An short excerpt of McLuhan being interviewed in 1967 can be watched below.
Speaker Biography: Veit Erlmann holds the Endowed Chair of Music History at the University of Texas. He studied musicology, sociology, anthropology and philosophy in Berlin and Cologne, where he obtained a Dr.phil. in 1978 and did a Habilitation in musicology in 1989 and in anthropology in 1994. As an ethnographer he has done fieldwork in Morocco (1972), Cameroon (1975-1976), Niger (1979), South Africa (1982-1987), Lesotho (1982), Ecuador (1987), and Ghana (1989). Currently he is working on a book on intellectual property in the South African music industry that will be published by Duke University Press. In addition to his ethnographic work he also retains a strong interest in musicology, cultural studies and cultural history, primarily in relation to Europe.
Dr.

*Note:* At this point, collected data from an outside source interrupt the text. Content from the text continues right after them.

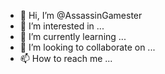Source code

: - 👋 Hi, I’m @AssassinGamester
- 👀 I’m interested in ...
- 🌱 I’m currently learning ...
- 💞️ I’m looking to collaborate on ...
- 📫 How to reach me ...

<!---
AssassinGamester/AssassinGamester is a ✨ special ✨ repository because its `README.md` (this file) appears on your GitHub profile.
You can click the Preview link to take a look at your changes.
--->
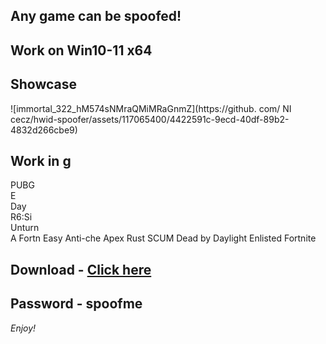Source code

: ## Any game can be spoofed!

## Work on Win10-11 x64

## Showcase
 
![immortal_322_hM574sNMraQMiMRaGnmZ](https://github. com/ NI cecz/hwid-spoofer/assets/117065400/4422591c-9ecd-40df-89b2-4832d266cbe9)
   
## Work in g        
PUBG          
E    
Day  
R6:Si   
Unturn      
A 
Fortn 
Easy Anti-che
Apex
Rust
SCUM
Dead by Daylight
Enlisted
Fortnite


## Download - [Click here](https://bit.ly/3vkjyY5)

## Password - spoofme

*Enjoy!*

Erlmann has been on the faculties of the University of Natal, the University of Chicago, the University of the Witwatersrand in Johannesburg, and the Free University of Berlin. Among his publications are African Stars, Studies in Black South African Performance and Nightsong: Performance, Power and Practice in South Africa, both published by the University of Chicago Press. His recent book, Music, Modernity and the Global Imagination, published by Oxford University Press, won the Alan P. Merriam Prize for the best English-language monograph in ethnomusicology. His most recent book is Reason and Resonance: a History of Modern Aurality (Zone Books, 2010).
Event hosted as part of the Seminar in Ethnomusicology and Sound Studies Series, based at St John’s College, University of Oxford.